(Excerpts from a dataset)

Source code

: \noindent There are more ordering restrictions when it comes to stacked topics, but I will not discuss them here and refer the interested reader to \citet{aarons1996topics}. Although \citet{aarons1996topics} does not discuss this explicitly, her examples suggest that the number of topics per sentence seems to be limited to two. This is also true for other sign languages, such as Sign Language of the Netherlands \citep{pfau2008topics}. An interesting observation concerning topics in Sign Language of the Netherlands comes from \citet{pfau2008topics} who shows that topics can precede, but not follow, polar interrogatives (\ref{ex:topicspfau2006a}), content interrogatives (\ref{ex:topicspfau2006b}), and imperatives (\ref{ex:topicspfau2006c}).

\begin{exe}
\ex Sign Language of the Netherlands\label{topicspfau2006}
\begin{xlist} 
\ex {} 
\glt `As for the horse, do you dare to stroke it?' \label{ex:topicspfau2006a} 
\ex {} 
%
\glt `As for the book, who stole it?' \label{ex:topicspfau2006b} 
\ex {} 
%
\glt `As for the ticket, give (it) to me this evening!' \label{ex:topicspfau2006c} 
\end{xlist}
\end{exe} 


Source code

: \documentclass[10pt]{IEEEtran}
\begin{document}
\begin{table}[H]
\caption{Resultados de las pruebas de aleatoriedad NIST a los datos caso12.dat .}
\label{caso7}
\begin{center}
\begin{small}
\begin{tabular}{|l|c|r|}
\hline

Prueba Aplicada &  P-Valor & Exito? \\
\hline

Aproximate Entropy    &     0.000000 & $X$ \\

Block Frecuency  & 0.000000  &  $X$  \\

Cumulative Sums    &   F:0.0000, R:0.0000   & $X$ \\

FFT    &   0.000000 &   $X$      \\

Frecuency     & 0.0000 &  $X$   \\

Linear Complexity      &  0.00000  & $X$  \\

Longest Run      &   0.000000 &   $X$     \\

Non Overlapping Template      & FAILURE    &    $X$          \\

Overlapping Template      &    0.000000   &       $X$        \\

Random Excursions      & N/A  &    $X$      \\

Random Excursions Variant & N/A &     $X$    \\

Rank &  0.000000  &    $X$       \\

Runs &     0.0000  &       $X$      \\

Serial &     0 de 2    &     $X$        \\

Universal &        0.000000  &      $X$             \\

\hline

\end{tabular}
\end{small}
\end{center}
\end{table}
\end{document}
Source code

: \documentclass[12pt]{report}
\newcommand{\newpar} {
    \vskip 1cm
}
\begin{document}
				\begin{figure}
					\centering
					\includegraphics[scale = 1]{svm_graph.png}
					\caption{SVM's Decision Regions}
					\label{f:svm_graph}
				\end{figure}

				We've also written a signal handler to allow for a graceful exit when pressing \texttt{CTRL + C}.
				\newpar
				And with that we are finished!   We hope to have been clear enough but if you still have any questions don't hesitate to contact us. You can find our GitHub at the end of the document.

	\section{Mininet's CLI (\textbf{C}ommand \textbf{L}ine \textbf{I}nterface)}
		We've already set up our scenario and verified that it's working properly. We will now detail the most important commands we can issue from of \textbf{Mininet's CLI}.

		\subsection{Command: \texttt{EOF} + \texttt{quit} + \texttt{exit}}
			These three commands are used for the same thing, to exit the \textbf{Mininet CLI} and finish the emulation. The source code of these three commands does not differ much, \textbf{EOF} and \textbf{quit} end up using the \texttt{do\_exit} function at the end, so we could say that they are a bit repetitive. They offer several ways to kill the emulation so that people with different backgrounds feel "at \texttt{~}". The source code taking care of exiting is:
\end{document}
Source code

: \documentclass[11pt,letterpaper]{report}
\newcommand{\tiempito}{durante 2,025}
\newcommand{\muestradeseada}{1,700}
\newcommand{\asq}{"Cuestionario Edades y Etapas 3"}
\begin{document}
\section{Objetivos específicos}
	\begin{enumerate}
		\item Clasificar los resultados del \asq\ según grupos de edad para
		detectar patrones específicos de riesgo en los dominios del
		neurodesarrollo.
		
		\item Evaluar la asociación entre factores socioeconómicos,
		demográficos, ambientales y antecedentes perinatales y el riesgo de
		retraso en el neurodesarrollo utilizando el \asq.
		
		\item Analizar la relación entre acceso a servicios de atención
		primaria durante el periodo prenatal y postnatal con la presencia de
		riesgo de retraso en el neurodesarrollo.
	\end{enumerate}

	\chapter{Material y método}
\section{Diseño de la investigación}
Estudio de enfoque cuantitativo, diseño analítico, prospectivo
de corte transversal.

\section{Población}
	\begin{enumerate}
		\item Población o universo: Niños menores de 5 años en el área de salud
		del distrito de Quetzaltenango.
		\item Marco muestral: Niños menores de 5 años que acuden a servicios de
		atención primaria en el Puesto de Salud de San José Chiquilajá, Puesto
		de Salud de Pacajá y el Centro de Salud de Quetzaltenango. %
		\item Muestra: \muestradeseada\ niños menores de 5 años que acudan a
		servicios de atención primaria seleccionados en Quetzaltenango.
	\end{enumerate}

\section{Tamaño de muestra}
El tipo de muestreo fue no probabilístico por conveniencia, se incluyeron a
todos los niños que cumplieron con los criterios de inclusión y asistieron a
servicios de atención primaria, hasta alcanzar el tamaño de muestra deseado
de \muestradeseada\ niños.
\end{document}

- WHAT NEEDS TO BE DONE: Would you restate every record word for word?

- WRITTEN REPLY:
Source code

: \noindent There are more ordering restrictions when it comes to stacked topics, but I will not discuss them here and refer the interested reader to \citet{aarons1996topics}. Although \citet{aarons1996topics} does not discuss this explicitly, her examples suggest that the number of topics per sentence seems to be limited to two. This is also true for other sign languages, such as Sign Language of the Netherlands \citep{pfau2008topics}. An interesting observation concerning topics in Sign Language of the Netherlands comes from \citet{pfau2008topics} who shows that topics can precede, but not follow, polar interrogatives (\ref{ex:topicspfau2006a}), content interrogatives (\ref{ex:topicspfau2006b}), and imperatives (\ref{ex:topicspfau2006c}).

\begin{exe}
\ex Sign Language of the Netherlands\label{topicspfau2006}
\begin{xlist} 
\ex {} 
\glt `As for the horse, do you dare to stroke it?' \label{ex:topicspfau2006a} 
\ex {} 
%
\glt `As for the book, who stole it?' \label{ex:topicspfau2006b} 
\ex {} 
%
\glt `As for the ticket, give (it) to me this evening!' \label{ex:topicspfau2006c} 
\end{xlist}
\end{exe} 


Source code

: \documentclass[10pt]{IEEEtran}
\begin{document}
\begin{table}[H]
\caption{Resultados de las pruebas de aleatoriedad NIST a los datos caso12.dat .}
\label{caso7}
\begin{center}
\begin{small}
\begin{tabular}{|l|c|r|}
\hline

Prueba Aplicada &  P-Valor & Exito? \\
\hline

Aproximate Entropy    &     0.000000 & $X$ \\

Block Frecuency  & 0.000000  &  $X$  \\

Cumulative Sums    &   F:0.0000, R:0.0000   & $X$ \\

FFT    &   0.000000 &   $X$      \\

Frecuency     & 0.0000 &  $X$   \\

Linear Complexity      &  0.00000  & $X$  \\

Longest Run      &   0.000000 &   $X$     \\

Non Overlapping Template      & FAILURE    &    $X$          \\

Overlapping Template      &    0.000000   &       $X$        \\

Random Excursions      & N/A  &    $X$      \\

Random Excursions Variant & N/A &     $X$    \\

Rank &  0.000000  &    $X$       \\

Runs &     0.0000  &       $X$      \\

Serial &     0 de 2    &     $X$        \\

Universal &        0.000000  &      $X$             \\

\hline

\end{tabular}
\end{small}
\end{center}
\end{table}
\end{document}
Source code

: \documentclass[12pt]{report}
\newcommand{\newpar} {
    \vskip 1cm
}
\begin{document}
				\begin{figure}
					\centering
					\includegraphics[scale = 1]{svm_graph.png}
					\caption{SVM's Decision Regions}
					\label{f:svm_graph}
				\end{figure}

				We've also written a signal handler to allow for a graceful exit when pressing \texttt{CTRL + C}.
				\newpar
				And with that we are finished!   We hope to have been clear enough but if you still have any questions don't hesitate to contact us. You can find our GitHub at the end of the document.

	\section{Mininet's CLI (\textbf{C}ommand \textbf{L}ine \textbf{I}nterface)}
		We've already set up our scenario and verified that it's working properly. We will now detail the most important commands we can issue from of \textbf{Mininet's CLI}.

		\subsection{Command: \texttt{EOF} + \texttt{quit} + \texttt{exit}}
			These three commands are used for the same thing, to exit the \textbf{Mininet CLI} and finish the emulation. The source code of these three commands does not differ much, \textbf{EOF} and \textbf{quit} end up using the \texttt{do\_exit} function at the end, so we could say that they are a bit repetitive. They offer several ways to kill the emulation so that people with different backgrounds feel "at \texttt{~}". The source code taking care of exiting is:
\end{document}
Source code

: \documentclass[11pt,letterpaper]{report}
\newcommand{\tiempito}{durante 2,025}
\newcommand{\muestradeseada}{1,700}
\newcommand{\asq}{"Cuestionario Edades y Etapas 3"}
\begin{document}
\section{Objetivos específicos}
	\begin{enumerate}
		\item Clasificar los resultados del \asq\ según grupos de edad para
		detectar patrones específicos de riesgo en los dominios del
		neurodesarrollo.
		
		\item Evaluar la asociación entre factores socioeconómicos,
		demográficos, ambientales y antecedentes perinatales y el riesgo de
		retraso en el neurodesarrollo utilizando el \asq.
		
		\item Analizar la relación entre acceso a servicios de atención
		primaria durante el periodo prenatal y postnatal con la presencia de
		riesgo de retraso en el neurodesarrollo.
	\end{enumerate}

	\chapter{Material y método}
\section{Diseño de la investigación}
Estudio de enfoque cuantitativo, diseño analítico, prospectivo
de corte transversal.

\section{Población}
	\begin{enumerate}
		\item Población o universo: Niños menores de 5 años en el área de salud
		del distrito de Quetzaltenango.
		\item Marco muestral: Niños menores de 5 años que acuden a servicios de
		atención primaria en el Puesto de Salud de San José Chiquilajá, Puesto
		de Salud de Pacajá y el Centro de Salud de Quetzaltenango. %
		\item Muestra: \muestradeseada\ niños menores de 5 años que acudan a
		servicios de atención primaria seleccionados en Quetzaltenango.
	\end{enumerate}

\section{Tamaño de muestra}
El tipo de muestreo fue no probabilístico por conveniencia, se incluyeron a
todos los niños que cumplieron con los criterios de inclusión y asistieron a
servicios de atención primaria, hasta alcanzar el tamaño de muestra deseado
de \muestradeseada\ niños.
\end{document}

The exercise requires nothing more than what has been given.